Ses principales missions sont :
- La lutte contre le braconnage et la collecte des pièges
- Sauver les animaux pris dans ces fameux pièges – DART a toutes les autorisations pour endormir et soigner les animaux blessés dans le parc.
- Les activités de comptage d’animaux sauvages – Ces collectes de données sont très importantes pour évaluer la population du parc.
- Le tracking radio et l’observation des populations carnivores du parc – DART assiste notamment le ''Hwange Lion Research Project'' et le ''Hyaena Research Project'' pour endormir des carnivores du type lions, hyènes, guépards et léopards, dans le but de leur poser des colliers GPS et suivre ainsi leur évolution au sein du parc. La recrudescence du braconnage a eu des répercussions dramatiques sur la population des lions qui à un moment donné est descendue à une quarantaine pour tout le parc. Aujourd’hui, grâce au travail des chercheurs et à DART, il y en a à peu près 500.
Rappelons que la mission d’éco-volontariat au Zimbabwe a souffert en juin dernier au moment des élections présidentielles. Certaines missions ont dû être annulées pour cause d’instabilité politique, mais heureusement pour mieux reprendre en août. Et je suis bien placée pour en parler, je faisais partie de cette mission de reprise et ce… pour la 2ème fois !
La particularité des missions d’éco-volontariat au Zimbabwe est qu’aucune ne se ressemble. Paul de Montille fixe des objectifs et des lignes directrices pour la durée de la mission mais l’adaptation aux imprévus est souvent au rendez-vous. Je suis loin d’avoir été en reste puisque nous avons : posé un collier sur une hyène en pleine nuit, repéré grâce au tracking radio un lion ayant un collier défaillant et qu’il fallait changer d’urgence, recherché une girafe blessée prise dans un piège posé par des braconniers, effectué un comptage d’animaux pendant 24 heures à un point d’eau un soir de pleine lune…

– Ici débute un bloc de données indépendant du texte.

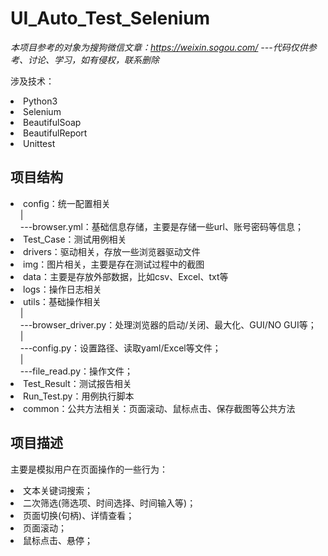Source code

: # UI_Auto_Test_Selenium

<i>本项目参考的对象为搜狗微信文章：https://weixin.sogou.com/  ---代码仅供参考、讨论、学习，如有侵权，联系删除</i>

<p>涉及技术：</p>
<li>Python3</li>
<li>Selenium</li>
<li>BeautifulSoap</li>
<li>BeautifulReport</li>
<li>Unittest</li>

## 项目结构
<li>config：统一配置相关</li>
&nbsp;&nbsp;&nbsp;&nbsp;|</br>
&nbsp;&nbsp;&nbsp;&nbsp;---browser.yml：基础信息存储，主要是存储一些url、账号密码等信息；
<li>Test_Case：测试用例相关</li>
<li>drivers：驱动相关，存放一些浏览器驱动文件</li>
<li>img：图片相关，主要是存在测试过程中的截图</li>
<li>data：主要是存放外部数据，比如csv、Excel、txt等</li>
<li>logs：操作日志相关</li>
<li>utils：基础操作相关</li>
&nbsp;&nbsp;&nbsp;&nbsp;|</br>
&nbsp;&nbsp;&nbsp;&nbsp;---browser_driver.py：处理浏览器的启动/关闭、最大化、GUI/NO GUI等；</br>
&nbsp;&nbsp;&nbsp;&nbsp;|</br>
&nbsp;&nbsp;&nbsp;&nbsp;---config.py：设置路径、读取yaml/Excel等文件；</br>
&nbsp;&nbsp;&nbsp;&nbsp;|</br>
&nbsp;&nbsp;&nbsp;&nbsp;---file_read.py：操作文件；
<li>Test_Result：测试报告相关</li>
<li>Run_Test.py：用例执行脚本</li>
<li>common：公共方法相关：页面滚动、鼠标点击、保存截图等公共方法</li>

## 项目描述
<p>主要是模拟用户在页面操作的一些行为：</p>
<li>文本关键词搜索；</li>
<li>二次筛选(筛选项、时间选择、时间输入等)；</li>
<li>页面切换(句柄)、详情查看；</li>
<li>页面滚动；</li>
<li>鼠标点击、悬停；</li>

Certes il n’y a pas besoin de compétence particulière pour partir en mission à Hwange mais une motivation à toute épreuve et une capacité à s’adapter aux imprévus! Et l’émotion est souvent au rendez-vous.
Dernière précision qui a toute son importance : à aucun moment, nous n’avons senti de tensions ou d’insécurité au sein du parc. Au contraire, les communautés locales et les chercheurs se sont sentis moins abandonnés, les ONG humanitaires ayant été sommées de quitter le pays au plus vite au moment des élections. Planète Urgence a pu procéder à la reprise des missions car il s’agit d’une mission axée sur la préservation de la faune et non pas d’aide au développement des populations. Aujourd’hui, DART a plus que jamais besoin de l’aide des volontaires pour appuyer les différents projets, notamment le Projet Lion et le projet Hyène.
L’une des bonnes nouvelles est que les ONG reviennent petit à petit dans le pays suite aux accords entre le pouvoir en place et l’opposition.
Et l’un des projets de Planète Urgence en 2009 est de mettre en place de nouvelles missions en soutien à des initiatives locales, avec pour commencer, une mission de soutien scolaire auprès des enfants des écoles de Dete, village en bordure du parc de Hwange, et une mission de formation des adultes. Ces missions devraient intégrer des sessions d’éducation à la sauvegarde de la biodiversité.
Cette partie de la mission reste la plus délicate, le but étant de sensibiliser des communautés qui souffrent de la faim, sur la préservation des espèces et la nécessité de ne pas recourir au braconnage. Il faut noter que la direction du parc alloue un quota d’animaux pour aider la population à survivre. Mais cela n’empêche pas le braconnage de sévir.
L’aide des volontaires est indispensable dans ce pays ! Le Zimbabwe n’est pas prêt de se faire oublier. Et c’est tant mieux.